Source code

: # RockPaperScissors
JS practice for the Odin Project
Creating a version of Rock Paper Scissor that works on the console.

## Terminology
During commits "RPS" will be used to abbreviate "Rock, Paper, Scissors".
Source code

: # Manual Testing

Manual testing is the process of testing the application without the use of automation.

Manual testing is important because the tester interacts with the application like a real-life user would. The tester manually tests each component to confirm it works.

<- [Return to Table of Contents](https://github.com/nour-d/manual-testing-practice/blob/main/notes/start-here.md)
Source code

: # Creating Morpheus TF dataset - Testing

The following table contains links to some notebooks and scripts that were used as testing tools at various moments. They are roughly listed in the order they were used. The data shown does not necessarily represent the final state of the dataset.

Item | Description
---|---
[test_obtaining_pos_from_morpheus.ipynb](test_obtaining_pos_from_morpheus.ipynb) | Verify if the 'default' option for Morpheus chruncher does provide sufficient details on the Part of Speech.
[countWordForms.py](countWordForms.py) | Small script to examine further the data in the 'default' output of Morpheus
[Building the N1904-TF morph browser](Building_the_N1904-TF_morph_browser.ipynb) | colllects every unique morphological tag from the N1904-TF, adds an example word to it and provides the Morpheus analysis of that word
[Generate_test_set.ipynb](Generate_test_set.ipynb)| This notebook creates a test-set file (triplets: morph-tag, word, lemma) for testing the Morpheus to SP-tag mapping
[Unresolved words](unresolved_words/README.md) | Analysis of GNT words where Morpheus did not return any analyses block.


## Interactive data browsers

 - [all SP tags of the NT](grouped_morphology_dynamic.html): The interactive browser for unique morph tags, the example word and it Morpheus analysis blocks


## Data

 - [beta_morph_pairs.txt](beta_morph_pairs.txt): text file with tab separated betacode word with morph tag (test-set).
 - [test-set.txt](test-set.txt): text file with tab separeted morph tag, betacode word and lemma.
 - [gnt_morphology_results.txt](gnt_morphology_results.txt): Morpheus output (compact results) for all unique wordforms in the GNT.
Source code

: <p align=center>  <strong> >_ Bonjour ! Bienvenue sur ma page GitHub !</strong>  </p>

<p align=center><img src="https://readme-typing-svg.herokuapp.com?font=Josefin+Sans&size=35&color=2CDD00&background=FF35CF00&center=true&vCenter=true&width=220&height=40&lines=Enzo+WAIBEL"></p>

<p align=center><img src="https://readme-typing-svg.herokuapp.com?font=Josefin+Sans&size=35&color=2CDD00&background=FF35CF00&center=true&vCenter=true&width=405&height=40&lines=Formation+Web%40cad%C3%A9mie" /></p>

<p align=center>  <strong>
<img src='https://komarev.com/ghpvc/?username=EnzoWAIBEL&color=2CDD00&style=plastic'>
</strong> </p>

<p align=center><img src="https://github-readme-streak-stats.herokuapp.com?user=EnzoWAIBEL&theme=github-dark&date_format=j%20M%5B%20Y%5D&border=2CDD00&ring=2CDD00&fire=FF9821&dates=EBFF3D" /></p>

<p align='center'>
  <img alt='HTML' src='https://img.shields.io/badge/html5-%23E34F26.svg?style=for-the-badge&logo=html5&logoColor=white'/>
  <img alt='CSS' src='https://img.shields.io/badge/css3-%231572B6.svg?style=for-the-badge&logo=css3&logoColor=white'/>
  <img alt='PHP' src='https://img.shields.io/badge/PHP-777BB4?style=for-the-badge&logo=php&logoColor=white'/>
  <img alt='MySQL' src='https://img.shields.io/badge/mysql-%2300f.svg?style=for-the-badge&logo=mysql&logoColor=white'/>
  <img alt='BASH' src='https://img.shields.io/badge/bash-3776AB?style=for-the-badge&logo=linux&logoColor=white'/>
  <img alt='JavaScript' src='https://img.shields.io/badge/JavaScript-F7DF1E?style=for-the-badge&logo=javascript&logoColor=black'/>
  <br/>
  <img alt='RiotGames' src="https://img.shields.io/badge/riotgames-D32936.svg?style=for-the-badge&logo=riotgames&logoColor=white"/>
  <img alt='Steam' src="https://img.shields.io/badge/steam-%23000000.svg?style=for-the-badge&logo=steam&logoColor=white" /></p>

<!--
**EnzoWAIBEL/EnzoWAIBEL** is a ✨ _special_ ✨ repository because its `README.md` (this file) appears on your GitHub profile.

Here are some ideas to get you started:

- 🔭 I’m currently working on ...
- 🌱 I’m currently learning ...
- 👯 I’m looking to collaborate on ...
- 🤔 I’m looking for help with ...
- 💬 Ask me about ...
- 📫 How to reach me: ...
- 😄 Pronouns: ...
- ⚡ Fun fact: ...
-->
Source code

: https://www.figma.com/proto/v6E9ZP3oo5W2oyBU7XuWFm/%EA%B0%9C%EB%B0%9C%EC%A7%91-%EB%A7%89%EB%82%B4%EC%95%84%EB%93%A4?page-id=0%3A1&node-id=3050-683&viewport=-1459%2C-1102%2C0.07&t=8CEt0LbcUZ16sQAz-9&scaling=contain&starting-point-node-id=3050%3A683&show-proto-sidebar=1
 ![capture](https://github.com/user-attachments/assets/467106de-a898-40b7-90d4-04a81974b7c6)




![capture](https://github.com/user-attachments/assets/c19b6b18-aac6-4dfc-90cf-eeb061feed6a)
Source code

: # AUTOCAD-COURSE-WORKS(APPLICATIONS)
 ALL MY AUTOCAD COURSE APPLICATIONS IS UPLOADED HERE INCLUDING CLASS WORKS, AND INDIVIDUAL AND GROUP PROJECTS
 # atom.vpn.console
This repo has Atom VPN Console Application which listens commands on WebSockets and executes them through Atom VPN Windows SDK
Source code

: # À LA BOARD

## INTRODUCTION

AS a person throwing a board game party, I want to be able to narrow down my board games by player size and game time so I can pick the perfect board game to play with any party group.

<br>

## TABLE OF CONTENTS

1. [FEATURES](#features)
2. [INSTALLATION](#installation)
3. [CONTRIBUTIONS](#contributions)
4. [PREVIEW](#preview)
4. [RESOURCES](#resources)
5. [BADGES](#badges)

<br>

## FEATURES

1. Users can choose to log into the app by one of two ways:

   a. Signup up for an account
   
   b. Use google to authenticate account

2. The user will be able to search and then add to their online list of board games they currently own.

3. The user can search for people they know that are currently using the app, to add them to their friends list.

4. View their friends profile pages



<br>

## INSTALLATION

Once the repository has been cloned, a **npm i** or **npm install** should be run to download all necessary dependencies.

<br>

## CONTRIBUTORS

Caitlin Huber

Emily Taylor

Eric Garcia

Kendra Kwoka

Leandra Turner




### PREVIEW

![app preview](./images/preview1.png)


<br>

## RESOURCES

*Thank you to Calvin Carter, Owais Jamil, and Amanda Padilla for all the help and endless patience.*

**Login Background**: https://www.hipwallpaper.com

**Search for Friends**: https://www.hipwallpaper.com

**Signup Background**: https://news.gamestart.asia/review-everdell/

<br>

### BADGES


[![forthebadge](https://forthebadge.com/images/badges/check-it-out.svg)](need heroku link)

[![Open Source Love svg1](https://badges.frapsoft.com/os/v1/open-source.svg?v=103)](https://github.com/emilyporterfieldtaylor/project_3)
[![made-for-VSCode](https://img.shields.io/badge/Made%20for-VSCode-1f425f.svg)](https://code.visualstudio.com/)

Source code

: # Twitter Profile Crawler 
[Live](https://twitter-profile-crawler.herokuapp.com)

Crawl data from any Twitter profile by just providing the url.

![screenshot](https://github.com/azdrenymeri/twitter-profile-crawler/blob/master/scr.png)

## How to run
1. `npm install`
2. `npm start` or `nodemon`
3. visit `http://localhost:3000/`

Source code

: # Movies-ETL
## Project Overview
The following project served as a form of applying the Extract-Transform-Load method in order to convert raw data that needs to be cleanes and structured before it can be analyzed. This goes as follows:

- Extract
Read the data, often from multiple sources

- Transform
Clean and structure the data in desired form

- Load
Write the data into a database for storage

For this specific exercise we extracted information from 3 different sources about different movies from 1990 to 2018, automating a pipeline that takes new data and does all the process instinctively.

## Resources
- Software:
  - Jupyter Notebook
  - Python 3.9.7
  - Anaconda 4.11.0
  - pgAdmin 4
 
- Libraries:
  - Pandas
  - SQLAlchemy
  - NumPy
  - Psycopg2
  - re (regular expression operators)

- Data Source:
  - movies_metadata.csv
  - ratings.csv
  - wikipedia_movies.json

^^^^^^^^^^^^^^^^

▶ **Exercise directions**
Send back exactly the lines of the listing above starting at the one with "1. Users can" and ending at the one with "2. The user", inclusive, and no others.

▶ **Solution**
1. Users can choose to log into the app by one of two ways:

   a. Signup up for an account
   
   b. Use google to authenticate account

2. The user will be able to search and then add to their online list of board games they currently own.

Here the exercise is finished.